TileDB-Inc / TileDB-Py

Python interface to the TileDB storage engine
MIT License
185 stars 34 forks source link

Comparison with HDF5(pytables) #346

Open graykode opened 4 years ago

graykode commented 4 years ago

I compared numpy array of shapes (200000, 784) with the use of a dense-array in tileDB and the 'create_array' of pytable.
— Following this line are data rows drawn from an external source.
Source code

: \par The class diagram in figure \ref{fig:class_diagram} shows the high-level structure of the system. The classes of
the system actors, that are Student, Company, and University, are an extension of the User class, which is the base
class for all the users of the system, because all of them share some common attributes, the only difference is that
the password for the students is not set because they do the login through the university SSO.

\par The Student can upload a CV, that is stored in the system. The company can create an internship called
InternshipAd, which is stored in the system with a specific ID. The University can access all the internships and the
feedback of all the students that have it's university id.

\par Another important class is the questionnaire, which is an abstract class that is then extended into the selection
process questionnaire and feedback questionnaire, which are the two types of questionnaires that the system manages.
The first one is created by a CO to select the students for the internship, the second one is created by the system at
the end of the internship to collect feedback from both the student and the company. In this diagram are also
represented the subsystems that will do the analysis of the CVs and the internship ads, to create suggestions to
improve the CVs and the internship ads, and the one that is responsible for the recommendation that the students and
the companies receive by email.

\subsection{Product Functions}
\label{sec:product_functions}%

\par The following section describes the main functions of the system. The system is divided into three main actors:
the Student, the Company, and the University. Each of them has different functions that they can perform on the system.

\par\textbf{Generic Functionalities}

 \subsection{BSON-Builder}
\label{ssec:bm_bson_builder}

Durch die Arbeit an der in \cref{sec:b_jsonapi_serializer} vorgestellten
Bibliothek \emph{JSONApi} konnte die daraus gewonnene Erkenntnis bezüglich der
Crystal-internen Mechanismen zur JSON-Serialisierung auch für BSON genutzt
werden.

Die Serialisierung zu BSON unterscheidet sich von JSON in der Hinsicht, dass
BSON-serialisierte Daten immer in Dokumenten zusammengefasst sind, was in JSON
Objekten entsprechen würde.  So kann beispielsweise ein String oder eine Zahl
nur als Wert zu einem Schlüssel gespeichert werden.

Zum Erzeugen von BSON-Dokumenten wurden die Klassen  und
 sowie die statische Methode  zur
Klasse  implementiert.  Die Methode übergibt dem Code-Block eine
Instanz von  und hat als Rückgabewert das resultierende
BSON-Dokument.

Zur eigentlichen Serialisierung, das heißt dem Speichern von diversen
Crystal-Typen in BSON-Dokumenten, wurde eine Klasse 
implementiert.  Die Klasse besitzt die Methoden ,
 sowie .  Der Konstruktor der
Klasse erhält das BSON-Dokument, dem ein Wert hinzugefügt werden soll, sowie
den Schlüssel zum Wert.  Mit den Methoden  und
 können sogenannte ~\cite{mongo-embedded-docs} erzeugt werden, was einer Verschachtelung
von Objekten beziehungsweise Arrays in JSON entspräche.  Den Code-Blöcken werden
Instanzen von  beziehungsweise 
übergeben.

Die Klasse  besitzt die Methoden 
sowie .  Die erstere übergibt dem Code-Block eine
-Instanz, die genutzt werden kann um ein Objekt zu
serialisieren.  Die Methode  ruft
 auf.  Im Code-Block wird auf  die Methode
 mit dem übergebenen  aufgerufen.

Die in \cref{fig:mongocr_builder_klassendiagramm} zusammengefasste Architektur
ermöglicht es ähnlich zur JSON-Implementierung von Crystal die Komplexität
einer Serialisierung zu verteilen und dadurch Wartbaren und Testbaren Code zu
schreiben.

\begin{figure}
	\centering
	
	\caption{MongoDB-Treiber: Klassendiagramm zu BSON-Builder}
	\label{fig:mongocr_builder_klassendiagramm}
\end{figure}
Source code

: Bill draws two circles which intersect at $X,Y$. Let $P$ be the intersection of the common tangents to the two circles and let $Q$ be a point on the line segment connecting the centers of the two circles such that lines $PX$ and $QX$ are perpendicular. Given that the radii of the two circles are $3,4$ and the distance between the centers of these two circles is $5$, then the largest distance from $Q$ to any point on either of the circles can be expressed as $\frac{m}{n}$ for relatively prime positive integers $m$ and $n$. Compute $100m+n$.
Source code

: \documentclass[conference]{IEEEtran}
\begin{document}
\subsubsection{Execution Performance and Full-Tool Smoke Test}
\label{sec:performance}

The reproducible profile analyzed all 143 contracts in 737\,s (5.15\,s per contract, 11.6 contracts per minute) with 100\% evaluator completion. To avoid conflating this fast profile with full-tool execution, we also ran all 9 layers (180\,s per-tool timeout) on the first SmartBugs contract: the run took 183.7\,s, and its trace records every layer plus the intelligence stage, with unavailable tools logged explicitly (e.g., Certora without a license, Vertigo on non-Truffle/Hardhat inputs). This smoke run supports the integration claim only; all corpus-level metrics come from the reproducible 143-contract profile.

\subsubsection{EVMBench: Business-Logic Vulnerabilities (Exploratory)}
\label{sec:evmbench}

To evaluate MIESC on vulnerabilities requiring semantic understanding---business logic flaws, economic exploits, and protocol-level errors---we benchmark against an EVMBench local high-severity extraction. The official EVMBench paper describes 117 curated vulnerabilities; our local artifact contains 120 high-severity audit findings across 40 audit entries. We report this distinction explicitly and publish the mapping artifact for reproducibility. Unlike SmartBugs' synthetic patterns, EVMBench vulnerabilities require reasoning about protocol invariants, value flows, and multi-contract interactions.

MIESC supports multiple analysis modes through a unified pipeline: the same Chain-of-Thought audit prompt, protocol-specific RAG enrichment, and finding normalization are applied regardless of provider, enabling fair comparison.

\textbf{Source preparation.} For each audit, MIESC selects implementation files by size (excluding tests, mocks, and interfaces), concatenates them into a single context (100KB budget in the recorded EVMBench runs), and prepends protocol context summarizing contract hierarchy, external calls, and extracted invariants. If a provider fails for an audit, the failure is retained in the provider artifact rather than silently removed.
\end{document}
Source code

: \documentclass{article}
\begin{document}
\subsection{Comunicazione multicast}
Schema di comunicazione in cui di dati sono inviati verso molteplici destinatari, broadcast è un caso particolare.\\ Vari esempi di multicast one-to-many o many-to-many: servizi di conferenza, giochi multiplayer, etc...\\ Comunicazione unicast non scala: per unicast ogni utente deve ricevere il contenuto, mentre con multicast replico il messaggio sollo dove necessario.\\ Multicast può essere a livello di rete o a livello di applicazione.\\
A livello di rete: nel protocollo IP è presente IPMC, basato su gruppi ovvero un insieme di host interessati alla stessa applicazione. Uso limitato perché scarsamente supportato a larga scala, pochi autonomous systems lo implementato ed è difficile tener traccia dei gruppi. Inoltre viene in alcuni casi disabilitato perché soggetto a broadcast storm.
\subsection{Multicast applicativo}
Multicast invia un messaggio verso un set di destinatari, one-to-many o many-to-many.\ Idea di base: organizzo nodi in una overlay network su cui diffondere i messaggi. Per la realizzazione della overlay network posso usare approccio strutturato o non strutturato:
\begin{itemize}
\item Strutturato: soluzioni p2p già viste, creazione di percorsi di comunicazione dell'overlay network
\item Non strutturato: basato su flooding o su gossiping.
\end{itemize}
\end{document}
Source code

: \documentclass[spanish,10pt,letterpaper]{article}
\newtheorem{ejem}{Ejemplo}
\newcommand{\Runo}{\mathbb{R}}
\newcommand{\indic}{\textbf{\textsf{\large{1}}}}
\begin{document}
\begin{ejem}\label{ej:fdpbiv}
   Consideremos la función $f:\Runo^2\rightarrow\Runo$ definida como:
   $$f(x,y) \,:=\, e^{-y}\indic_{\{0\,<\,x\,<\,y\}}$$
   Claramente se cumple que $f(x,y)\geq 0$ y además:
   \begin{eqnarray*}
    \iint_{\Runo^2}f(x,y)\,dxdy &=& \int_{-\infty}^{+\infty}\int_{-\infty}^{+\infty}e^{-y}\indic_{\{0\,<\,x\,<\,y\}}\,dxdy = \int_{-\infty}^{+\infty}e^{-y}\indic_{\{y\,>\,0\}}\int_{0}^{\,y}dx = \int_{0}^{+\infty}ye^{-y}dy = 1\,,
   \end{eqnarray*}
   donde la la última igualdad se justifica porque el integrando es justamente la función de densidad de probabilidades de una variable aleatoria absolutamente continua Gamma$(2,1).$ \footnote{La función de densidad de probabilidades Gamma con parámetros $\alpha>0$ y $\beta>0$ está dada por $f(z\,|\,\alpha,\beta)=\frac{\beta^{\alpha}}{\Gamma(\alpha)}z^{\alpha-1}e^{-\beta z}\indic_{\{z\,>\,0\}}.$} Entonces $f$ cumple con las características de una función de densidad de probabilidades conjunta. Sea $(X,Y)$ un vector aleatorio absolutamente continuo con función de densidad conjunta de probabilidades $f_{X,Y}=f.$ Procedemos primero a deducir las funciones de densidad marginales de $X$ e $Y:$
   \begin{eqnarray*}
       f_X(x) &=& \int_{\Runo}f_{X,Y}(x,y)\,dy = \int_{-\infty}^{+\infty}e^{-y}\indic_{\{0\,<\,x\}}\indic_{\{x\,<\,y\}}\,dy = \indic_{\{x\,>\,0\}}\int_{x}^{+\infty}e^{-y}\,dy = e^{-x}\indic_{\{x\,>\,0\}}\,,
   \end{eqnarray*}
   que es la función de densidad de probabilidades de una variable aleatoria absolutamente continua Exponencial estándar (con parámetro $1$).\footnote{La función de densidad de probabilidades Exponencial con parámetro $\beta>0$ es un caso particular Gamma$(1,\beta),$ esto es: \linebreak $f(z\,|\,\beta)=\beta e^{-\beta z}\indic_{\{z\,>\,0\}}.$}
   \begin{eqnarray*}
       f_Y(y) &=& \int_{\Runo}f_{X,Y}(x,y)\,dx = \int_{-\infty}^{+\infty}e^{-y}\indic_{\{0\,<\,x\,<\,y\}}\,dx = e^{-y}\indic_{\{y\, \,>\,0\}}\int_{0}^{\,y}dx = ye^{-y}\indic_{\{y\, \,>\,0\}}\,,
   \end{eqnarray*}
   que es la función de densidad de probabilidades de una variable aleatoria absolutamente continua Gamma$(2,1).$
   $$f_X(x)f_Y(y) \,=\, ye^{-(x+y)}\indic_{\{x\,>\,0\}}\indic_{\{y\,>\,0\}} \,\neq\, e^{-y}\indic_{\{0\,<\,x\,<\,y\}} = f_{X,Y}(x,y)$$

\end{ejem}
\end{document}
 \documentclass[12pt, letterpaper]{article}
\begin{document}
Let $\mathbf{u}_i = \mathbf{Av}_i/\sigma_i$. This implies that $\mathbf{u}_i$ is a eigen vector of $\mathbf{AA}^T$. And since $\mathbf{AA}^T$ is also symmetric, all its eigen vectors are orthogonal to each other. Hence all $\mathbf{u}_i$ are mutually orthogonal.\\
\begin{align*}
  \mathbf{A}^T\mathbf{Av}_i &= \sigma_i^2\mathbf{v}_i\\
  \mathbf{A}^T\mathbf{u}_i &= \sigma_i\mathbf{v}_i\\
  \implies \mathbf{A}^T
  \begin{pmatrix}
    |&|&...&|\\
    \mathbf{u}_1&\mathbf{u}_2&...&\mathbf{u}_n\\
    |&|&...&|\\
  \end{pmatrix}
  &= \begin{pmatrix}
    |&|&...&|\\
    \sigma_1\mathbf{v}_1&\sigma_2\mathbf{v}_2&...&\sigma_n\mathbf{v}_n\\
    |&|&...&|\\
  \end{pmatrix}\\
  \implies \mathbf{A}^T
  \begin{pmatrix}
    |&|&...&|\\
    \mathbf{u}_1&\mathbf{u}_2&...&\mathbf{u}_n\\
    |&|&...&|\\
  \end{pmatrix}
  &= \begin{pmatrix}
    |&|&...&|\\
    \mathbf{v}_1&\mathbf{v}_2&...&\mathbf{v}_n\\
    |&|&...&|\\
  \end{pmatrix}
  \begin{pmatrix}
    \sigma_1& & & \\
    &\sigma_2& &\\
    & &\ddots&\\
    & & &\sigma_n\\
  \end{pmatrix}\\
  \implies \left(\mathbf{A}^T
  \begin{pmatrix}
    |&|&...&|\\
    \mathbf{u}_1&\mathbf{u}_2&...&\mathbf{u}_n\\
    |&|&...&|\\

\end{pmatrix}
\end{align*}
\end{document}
However, the speed of the tileDB's I/O is significantly slower than that of the pytable.

tiledb

import tiledb
import tables as tb
import numpy as np
import datetime as dt

n = 200000

dom = tiledb.Domain(tiledb.Dim(name="a", domain=(0, n-1), tile=n, dtype=np.int32),
                    tiledb.Dim(name="b", domain=(0, 784-1), tile=784, dtype=np.int32))
print(dom)

# Add two attributes "a1" and "a2", so each (i,j) cell can store
# a character on "a1" and a vector of two floats on "a2".
schema = tiledb.ArraySchema(domain=dom, 
                            sparse=False, 
                            attrs=[
                                tiledb.Attr(name="a2", dtype=np.float32)
                            ])

# Create the (empty) array on disk.
array_name = "dense_array"
tiledb.DenseArray.create(array_name, schema)

%%time
ran = np.random.rand(n, 784)
with tiledb.DenseArray(array_name, mode='w') as A:
    A[:,:] = ran

CPU times: user 3.4 s, sys: 3.09 s, total: 6.49 s
Wall time: 11.7 s

pytable

!rm -f data/array.h5

import tables as tb
import numpy as np
from os.path import expanduser

h5 = tb.open_file("data/array.h5", 'w') 

n = 200000

ear = h5.create_array(h5.root, 'sub',
                       atom=tb.Float64Atom(),
                       shape=(n, 784))

%%time
ran = np.random.rand(n, 784)

ear[:,:,:,:] = ran

CPU times: user 1.88 s, sys: 1.15 s, total: 3.03 s
Wall time: 5.66 s

I'd like to know the cause. I look forward to hearing some solutions. @ihnorton

stavrospapadopoulos commented 4 years ago

Hi @graykode, thanks for posting this issue!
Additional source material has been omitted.